Optical Imaging

Cell and Channel Imaging: Our Center houses a multi-photon microscope, super resolution TIRF microscope with STORM capabilities, a super resolution spinning disk microscope, and standard confocal and epifluorescence microscopes, which allow us to investigate the spatial distribution of ion channels at high resolution at the plasma membrane of cultured neurons, as well as investigating trafficking of tagged channels and their partners in real time in multiple neuronal compartments. Through our studies of ion channel trafficking in neurons in vivo, we aim to understand, at the single-molecule level, how the excitable membranes of pain-signaling neurons are built, and how they change in disease.

Imaging the Spinal Cord In Vivo and in Real Time Our Center has developed the expertise to implant spinal cord window chambers in mice for up to 4 weeks, without damaging the cord or inducing locomotor deficits. This enables repeated imaging of the spinal cord and its vasculature in situ in the same animal, using a multi-photon confocal imaging system (Nikon A1R MP+), which is part of our core infrastructure. Our platform of high-resolution direct imaging of the spinal cord following injury, during recovery, or following therapeutic intervention aims to significantly improve preclinical research and accelerate the pace toward clinical translation.
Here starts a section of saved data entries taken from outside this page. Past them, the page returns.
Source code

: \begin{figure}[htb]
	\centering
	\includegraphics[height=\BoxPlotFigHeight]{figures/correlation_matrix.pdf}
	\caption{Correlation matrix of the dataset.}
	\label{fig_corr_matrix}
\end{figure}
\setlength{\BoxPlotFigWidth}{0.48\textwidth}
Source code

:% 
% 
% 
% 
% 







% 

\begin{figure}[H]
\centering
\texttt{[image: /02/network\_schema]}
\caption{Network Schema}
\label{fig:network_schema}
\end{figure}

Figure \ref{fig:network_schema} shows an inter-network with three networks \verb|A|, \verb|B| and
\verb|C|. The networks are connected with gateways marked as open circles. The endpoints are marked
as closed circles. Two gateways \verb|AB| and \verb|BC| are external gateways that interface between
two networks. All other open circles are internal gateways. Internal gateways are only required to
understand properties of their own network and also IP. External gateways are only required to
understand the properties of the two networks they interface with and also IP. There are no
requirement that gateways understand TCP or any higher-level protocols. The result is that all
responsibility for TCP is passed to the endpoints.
Understanding Sodium Channel  Trafficking and Deployment: Our Center has developed the expertise to investigate insertion of individual sodium channel isoforms channels into neuronal membranes and understand the intracellular dynamics of channel transport. We have, e.g., applied optical pulse chase and single molecule tracking to observe the trajectory of Nav1.6 channels as they are transported from synthesis in the ER to distant locations along the axonal membrane, and demonstrated that mature Nav1.6 channels are preferentially inserted into the axon initial segment membrane via direct vesicular trafficking, and we have shown that channels delivered to the axon are immediately immobilized within the axonal membrane, whereas channels delivered to the soma are often mobile (Akin et al., 2015). 

We have now built on this achievement to understand the molecular machinery that controls 

sodium channel trafficking in the CNS and PNS in order to develop strategies that can, for e.g., restore conduction in demyelinated axons in pathologies such as MS and SCI where myelin is damaged, and understand the spatial organization and trafficking of sodium channels in nociceptors, and its impact on action potential initiation and propagation.